Por Jaime Ordónez
Me encuentro con Sergio Ramírez y con Tulita en la casa de nuestro común amigo, el periodista Carlos Fernando Chamorro, en las afueras de esta ciudad pululante y desordenada que allá abajo, junto al lago, hierve como una sopa al mediodía. Y nada más empezar la charla, a los pocos minutos, le queda a uno claro cómo es la mente de los escritores de raza. Basta que se me ocurra hacer una simple pregunta sobre una supuesta casa embrujada en la cuesta ´que baja por Carretera Sur, dirección El Cruce rumbo a Managua (una historia estrafalaria que me han contado decenas de choferes y personas en las últimas décadas) para que esto le dé pie a Sergio para enhebrar una historia, o una posible multitud de ellas.
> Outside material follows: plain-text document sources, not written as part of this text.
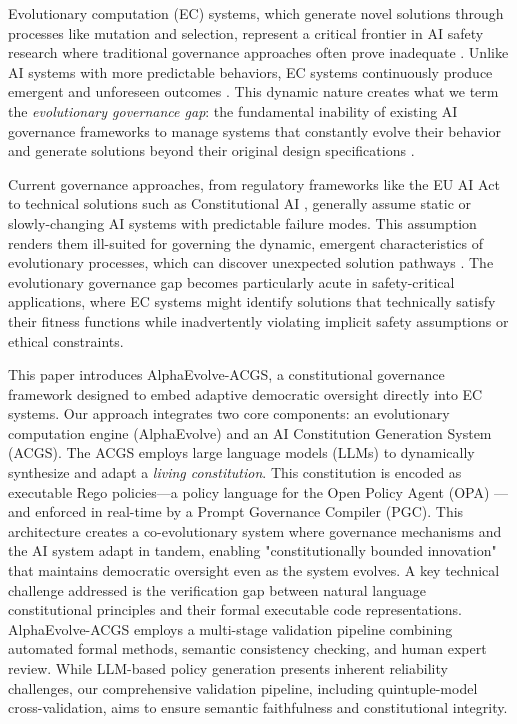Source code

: \documentclass[manuscript,screen,review,anonymous,9pt]{acmart}
\begin{document}
Evolutionary computation (EC) systems, which generate novel solutions through processes like mutation and selection, represent a critical frontier in AI safety research where traditional governance approaches often prove inadequate \cite{Chauhan2025ECLLMSurvey}. Unlike AI systems with more predictable behaviors, EC systems continuously produce emergent and unforeseen outcomes \cite{Nordin2024LLMGP}. This dynamic nature creates what we term the \textit{evolutionary governance gap}: the fundamental inability of existing AI governance frameworks to manage systems that constantly evolve their behavior and generate solutions beyond their original design specifications \cite{Taeihagh2025Governing, WorldBank2024AIGovernance}.

Current governance approaches, from regulatory frameworks like the EU AI Act to technical solutions such as Constitutional AI \cite{Bai2025ConstitutionalAI}, generally assume static or slowly-changing AI systems with predictable failure modes. This assumption renders them ill-suited for governing the dynamic, emergent characteristics of evolutionary processes, which can discover unexpected solution pathways \cite{StanfordJBLP2024AIGovernanceWeb3, StanfordLaw2025BulletProof}. The evolutionary governance gap becomes particularly acute in safety-critical applications, where EC systems might identify solutions that technically satisfy their fitness functions while inadvertently violating implicit safety assumptions or ethical constraints.

This paper introduces AlphaEvolve-ACGS, a constitutional governance framework designed to embed adaptive democratic oversight directly into EC systems. Our approach integrates two core components: an evolutionary computation engine (AlphaEvolve) and an AI Constitution Generation System (ACGS). The ACGS employs large language models (LLMs) to dynamically synthesize and adapt a \textit{living constitution}. This constitution is encoded as executable Rego policies—a policy language for the Open Policy Agent (OPA) \cite{Sandall2021OPAReference}—and enforced in real-time by a Prompt Governance Compiler (PGC). This architecture creates a co-evolutionary system where governance mechanisms and the AI system adapt in tandem, enabling "constitutionally bounded innovation" that maintains democratic oversight even as the system evolves. A key technical challenge addressed is the verification gap between natural language constitutional principles and their formal executable code representations. AlphaEvolve-ACGS employs a multi-stage validation pipeline combining automated formal methods, semantic consistency checking, and human expert review. While LLM-based policy generation presents inherent reliability challenges, our comprehensive validation pipeline, including quintuple-model cross-validation, aims to ensure semantic faithfulness and constitutional integrity.
\end{document}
El relato dela casa embrujada deriva en otra historia, en la de un viejo hacendado de apellido Cabrera, pues la casa en cuestión-- donde habían muerto varias personas en distintas épocas, y los objetos levitaban-- estaba justamente en sus fincas y terrenos. En la vieja usanza de los patriarcas del siglo XIX, nuestro hacendado Cabrera tenía familia doble, triple o múltiple, vaya a saber usted. Un Aureliano Buendía a la nica, con todas las de ley y todas sus espuelas. Tenía su esposa legítima, con hijos; su amante oficial, también con sus hijos, además de algunas otras amantes no oficiales y demás progenie no muy determinada. Un buen día decide morirse el señor y resulta que la mala hora le toca en la casa de su amante, y ello abre un serio debate (en los minutos y horas posteriores a su deceso) sobre el lugar dónde se velaría el cuerpo. La amante se resiste entregarlo a la esposa legítima, los distintos hijos de las varias familias reclaman potestad y dominio del cuerpo y el féretro, en fin, los complejos protocolos que siguen a la muerte…
La historia termina con la vela del cuerpo de Cabrera en la sede oficial de la Cruz Roja (de quien el difunto era presidente honorario), un territorio neutral, mientras probablemente las dos familias (o las varias familias) se veían cada uno desde lados opuestos del féretro, cruzándose miradas fieras como cuchillas. La Cruz Roja a su vez se lo entrega a al cura católico de la circunscripción, quien finalmente accede entregárselo a la familia oficial para los oficios del caso…
Este relato sucedió apenas al inicio del almuerzo, no habíamos siquiera entrado al plato fuerte. Y me di cuenta que Sergio tenía ya en su mente otra historia, otro argumento (que quizá encontremos pronto en alguno de sus próximos libros). Una historia abigarrada, compleja, una fábula como sólo en América Latina suceden. Una historia que también podría haber contado Gabo, o el gran Julio Ramón Ribeyro, o Juan Rulfo, este en un relato mucho más pequeño, quizá de apenas ciento cincuenta palabras.
Así funciona la mente de los escritores. Cuando estábamos terminando el almuerzo, me acorde de una página autobiográfica de Alberto Moravia, confesando que, desde ya muy joven, al caminar por la calle y ver un hecho que lo sobresaltaba, se lo imaginaba siempre como una hoja de papel en blanco, donde escribía y escribía… Y así imaginaba la vida. Como una hoja blanca donde escribir.
Ese mediodía en Managua saludábamos a Sergio pues poco después viajaría a México a recibir el premio Internacional Carlos Fuentes por su obra literaria, uno de los reconocimientos más importantes de la lengua castellana. Sirva esta nota como un pequeño homenaje a uno de nuestros más grandes narradores centroamericanos.